Profiling Language Performance with Project Euler

Written by Eric Miller
Published on May 26, 2019
Topic: Technology

Previous Next

I’ve been sitting on a side project for a while, working on it when I have time. The project in question is Project Euler - specifically, implementing Project Euler in a few different programming languages. Pretty soon after starting, I realized that I had an opportunity to compare the performance of these implementations across not only different programming languages, but also across different ways of running the code in question and optimizing it to not just reach the right answer, but to maximize performance in measurable ways. Most Project Euler solutions I’ve seen haven’t quantified their performance in this way, and when they do optimize, usually only optimize in favor of one metric, usually the “Clock Time” taken to compute the answer. Here, I’m sitting on a lot of data – currently, 21 problems (and a control) across 5 different programming languages, as well as different performance approaches for the different languages.

So today, sitting in front of my grand total of 5 programming languages, expressed using 9 different profilers, measuring 4 metrics across 22 programs, for a total of 792 data points, I have a golden opportunity to don my lab coat and play scientist for a day, and look at the performance of several different programming languages and even different runtimes for the same language.

Methodology

When writing problems 1 through 20 (and 67), I generally implemented it in Golang first, then ported the logic to other programming languages. I also avoided third-party libraries, because those track poorly across languages and profiling strategies.
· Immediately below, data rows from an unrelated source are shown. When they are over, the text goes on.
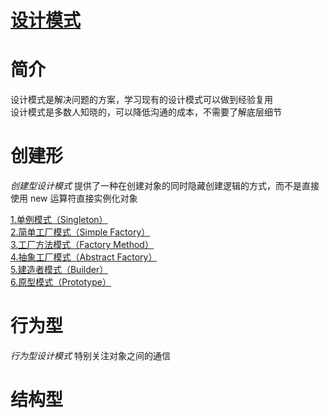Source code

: [设计模式](https://github.com/ChinesePowerful/gof23)
=======

# 简介

设计模式是解决问题的方案，学习现有的设计模式可以做到经验复用
<br>
设计模式是多数人知晓的，可以降低沟通的成本，不需要了解底层细节

# 创建形
*创建型设计模式* 提供了一种在创建对象的同时隐藏创建逻辑的方式，而不是直接使用 new 运算符直接实例化对象

[1.单例模式（Singleton）](https://github.com/ChinesePowerful/gof23/tree/master/src/singleton)
<br>
[2.简单工厂模式（Simple Factory）](https://github.com/ChinesePowerful/gof23/tree/master/src/simple_factory)
<br>
[3.工厂方法模式（Factory Method）](https://github.com/ChinesePowerful/gof23/tree/master/src/factory_method)
<br>
[4.抽象工厂模式（Abstract Factory）](https://github.com/ChinesePowerful/gof23/tree/master/src/abstract_factory)
<br>
[5.建造者模式（Builder）](https://github.com/ChinesePowerful/gof23/tree/master/src/builder)
<br>
[6.原型模式（Prototype）](https://github.com/ChinesePowerful/gof23/tree/master/src/prototype)

# 行为型
*行为型设计模式* 特别关注对象之间的通信

# 结构型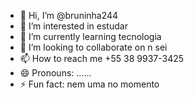 - 👋 Hi, I’m @bruninha244
- 👀 I’m interested in estudar
- 🌱 I’m currently learning tecnologia
- 💞️ I’m looking to collaborate on n sei
- 📫 How to reach me +55 38 9937-3425
- 😄 Pronouns: ......
- ⚡ Fun fact: nem uma no momento 

<!---
bruninha244/bruninha244 is a ✨ special ✨ repository because its `README.md` (this file) appears on your GitHub profile.
You can click the Preview link to take a look at your changes.
--->
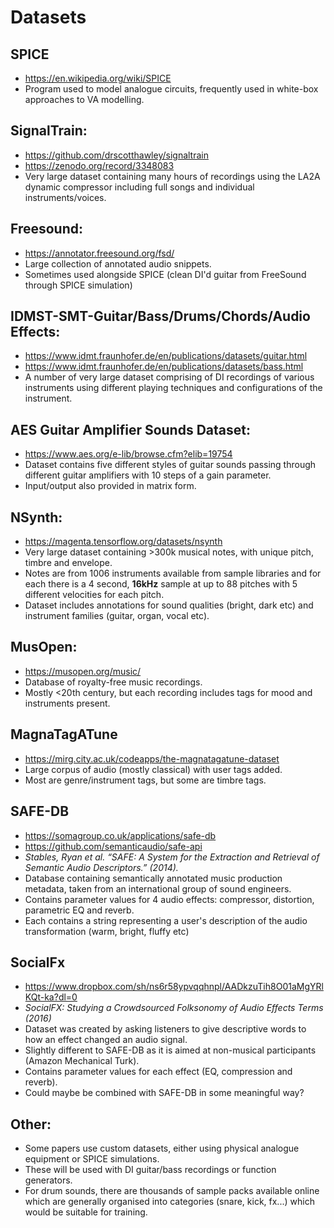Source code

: # Datasets 

## SPICE
  - https://en.wikipedia.org/wiki/SPICE
  - Program used to model analogue circuits, frequently used in white-box approaches to VA modelling.

## SignalTrain: 
  - https://github.com/drscotthawley/signaltrain
  - https://zenodo.org/record/3348083
  - Very large dataset containing many hours of recordings using the LA2A dynamic compressor including full songs and individual instruments/voices.
  
## Freesound:
  - https://annotator.freesound.org/fsd/
  - Large collection of annotated audio snippets. 
  - Sometimes used alongside SPICE (clean DI'd guitar from FreeSound through SPICE simulation)

## IDMST-SMT-Guitar/Bass/Drums/Chords/Audio Effects:
  - https://www.idmt.fraunhofer.de/en/publications/datasets/guitar.html
  - https://www.idmt.fraunhofer.de/en/publications/datasets/bass.html
  - A number of very large dataset comprising of DI recordings of various instruments using different playing techniques and configurations of the instrument.

## AES Guitar Amplifier Sounds Dataset:
  - https://www.aes.org/e-lib/browse.cfm?elib=19754
  - Dataset contains five different styles of guitar sounds passing through different guitar amplifiers with 10 steps of a gain parameter.
  - Input/output also provided in matrix form.
  
## NSynth:
  - https://magenta.tensorflow.org/datasets/nsynth
  - Very large dataset containing >300k musical notes, with unique pitch, timbre and envelope.
  - Notes are from 1006 instruments available from sample libraries and for each there is a 4 second, **16kHz** sample at up to 88 pitches with 5 different velocities for each pitch.
  - Dataset includes annotations for sound qualities (bright, dark etc) and instrument families (guitar, organ, vocal etc).

## MusOpen:
  - https://musopen.org/music/
  - Database of royalty-free music recordings.
  - Mostly <20th century, but each recording includes tags for mood and instruments present.

## MagnaTagATune
- https://mirg.city.ac.uk/codeapps/the-magnatagatune-dataset
- Large corpus of audio (mostly classical) with user tags added.
- Most are genre/instrument tags, but some are timbre tags.

## SAFE-DB
- https://somagroup.co.uk/applications/safe-db
- https://github.com/semanticaudio/safe-api
- *Stables, Ryan et al. “SAFE: A System for the Extraction and Retrieval of Semantic Audio Descriptors.” (2014).*
- Database containing semantically annotated music production metadata, taken from an international group of sound engineers.
- Contains parameter values for 4 audio effects: compressor, distortion, parametric EQ and reverb.
- Each contains a string representing a user's description of the audio transformation (warm, bright, fluffy etc)

## SocialFx
- https://www.dropbox.com/sh/ns6r58ypvqqhnpl/AADkzuTih8O01aMgYRlKQt-ka?dl=0
- *SocialFX: Studying a Crowdsourced Folksonomy of Audio Effects Terms (2016)*
- Dataset was created by asking listeners to give descriptive words to how an effect changed an audio signal.
- Slightly different to SAFE-DB as it is aimed at non-musical participants (Amazon Mechanical Turk).
- Contains parameter values for each effect (EQ, compression and reverb).
- Could maybe be combined with SAFE-DB in some meaningful way?

## Other:
  - Some papers use custom datasets, either using physical analogue equipment or SPICE simulations.
  - These will be used with DI guitar/bass recordings or function generators.
  - For drum sounds, there are thousands of sample packs available online which are generally organised into categories (snare, kick, fx...) which would be suitable for training.

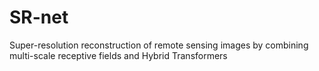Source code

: # SR-net
Super-resolution reconstruction of remote sensing images by combining multi-scale receptive fields and Hybrid Transformers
I kept the overall strategy of the implementations relatively uniform, with two exceptions.

  1. If a language is able to natively, cleanly, and easily parallelize operations, I did so.
  2. If a language offers language features that can simplify the implementation, I use them.

The first means that certain languages have an advantage in clock time, and the second means that some implementations of languages have an advantage over the others. These advantages are intentional, as the alternative of not using language features when available would obfuscate these advantages.
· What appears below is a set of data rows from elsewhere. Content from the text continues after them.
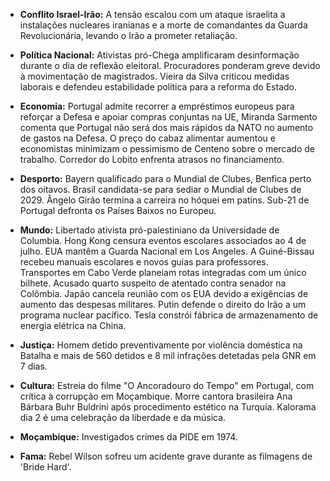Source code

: *   **Conflito Israel-Irão:** A tensão escalou com um ataque israelita a instalações nucleares iranianas e a morte de comandantes da Guarda Revolucionária, levando o Irão a prometer retaliação.

*   **Política Nacional:** Ativistas pró-Chega amplificaram desinformação durante o dia de reflexão eleitoral. Procuradores ponderam greve devido à movimentação de magistrados. Vieira da Silva criticou medidas laborais e defendeu estabilidade política para a reforma do Estado.

*   **Economia:** Portugal admite recorrer a empréstimos europeus para reforçar a Defesa e apoiar compras conjuntas na UE, Miranda Sarmento comenta que Portugal não será dos mais rápidos da NATO no aumento de gastos na Defesa. O preço do cabaz alimentar aumentou e economistas minimizam o pessimismo de Centeno sobre o mercado de trabalho. Corredor do Lobito enfrenta atrasos no financiamento.

*   **Desporto:** Bayern qualificado para o Mundial de Clubes, Benfica perto dos oitavos. Brasil candidata-se para sediar o Mundial de Clubes de 2029. Ângelo Girão termina a carreira no hóquei em patins. Sub-21 de Portugal defronta os Países Baixos no Europeu.

*   **Mundo:** Libertado ativista pró-palestiniano da Universidade de Columbia. Hong Kong censura eventos escolares associados ao 4 de julho. EUA mantêm a Guarda Nacional em Los Angeles. A Guiné-Bissau recebeu manuais escolares e novos guias para professores. Transportes em Cabo Verde planeiam rotas integradas com um único bilhete. Acusado quarto suspeito de atentado contra senador na Colômbia. Japão cancela reunião com os EUA devido a exigências de aumento das despesas militares. Putin defende o direito do Irão a um programa nuclear pacífico. Tesla constrói fábrica de armazenamento de energia elétrica na China.

*   **Justiça:** Homem detido preventivamente por violência doméstica na Batalha e mais de 560 detidos e 8 mil infrações detetadas pela GNR em 7 dias.

*   **Cultura:** Estreia do filme "O Ancoradouro do Tempo" em Portugal, com crítica à corrupção em Moçambique. Morre cantora brasileira Ana Bárbara Buhr Buldrini após procedimento estético na Turquia. Kalorama dia 2 é uma celebração da liberdade e da música.

*   **Moçambique:** Investigados crimes da PIDE em 1974.

*   **Fama:** Rebel Wilson sofreu um acidente grave durante as filmagens de 'Bride Hard'.
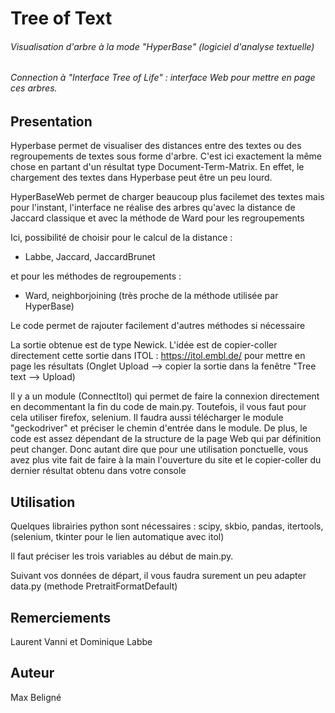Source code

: # Tree of Text

###### Visualisation d'arbre à la mode "HyperBase" (logiciel d'analyse textuelle)
###### Connection à "Interface Tree of Life" : interface Web pour mettre en page ces arbres.

## Presentation

Hyperbase permet de visualiser des distances entre des textes
ou des regroupements de textes sous forme d'arbre.
C'est ici exactement la même chose en partant d'un résultat type Document-Term-Matrix.
En effet, le chargement des textes dans Hyperbase peut être un peu lourd.

HyperBaseWeb permet de charger beaucoup plus facilemet des textes
mais pour l'instant, l'interface ne réalise des arbres qu'avec la distance
de Jaccard classique et avec la méthode de Ward pour les regroupements

Ici, possibilité de choisir pour le calcul de la distance :
   - Labbe, Jaccard, JaccardBrunet
  
et pour les méthodes de regroupements :
   - Ward, neighborjoining (très proche de la méthode utilisée par HyperBase)

Le code permet de rajouter facilement d'autres méthodes si nécessaire

La sortie obtenue est de type Newick.
L'idée est de copier-coller directement cette sortie dans ITOL : https://itol.embl.de/
pour mettre en page les résultats (Onglet Upload --> copier la sortie dans la fenêtre "Tree text
--> Upload)

Il y a un module (ConnectItol) qui permet de faire la connexion directement
en decommentant la fin du code de main.py.
Toutefois, il vous faut pour cela utiliser firefox, selenium.
Il faudra aussi télécharger le module "geckodriver" et préciser le chemin d'entrée dans le module.
De plus, le code est assez dépendant de la structure de la page Web qui par définition peut changer.
Donc autant dire que pour une utilisation ponctuelle, vous avez plus vite fait de faire à la main
l'ouverture du site et le copier-coller du dernier résultat obtenu dans votre console

## Utilisation

Quelques librairies python sont nécessaires :
scipy, skbio, pandas, itertools, (selenium, tkinter pour le lien automatique avec itol)

Il faut préciser les trois variables au début de main.py.

Suivant vos données de départ,
il vous faudra surement un peu adapter data.py (methode PretraitFormatDefault)

## Remerciements

Laurent Vanni et Dominique Labbe

## Auteur

Max Beligné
Profiling is done with a custom-built binary which is used to profile tasks. It can be thought of as being relatively close to the GNU time utility, simply recording and outputting the metics reported by the kernel in a programmatically readable way. The metrics reported are user time, system time, and maximum resident set size. In addition, it makes a “best effort” to record clock time, though as this is recorded by the profiler itself and not the kernel, it is not as accurate. The profiler takes a sample of a given number or runs, usually 10 (with the exception of the Groovy Direct profiler, which uses 3, due to the JVM startup making it take too long). The average of these samples is what I’m using in the data comparisons.

The profiling is orchestrated by a python script, which uses docker to manage the environments in which it’s run. Docker ensures optimal conditions for the software, but introduces substantial latency to the invocations. In order to offset this latency, the profiler binary mentioned above is run from within the docker container and the metrics reported back up to the orchestrator.

The source code for the profiler and the orchestrator can be found here.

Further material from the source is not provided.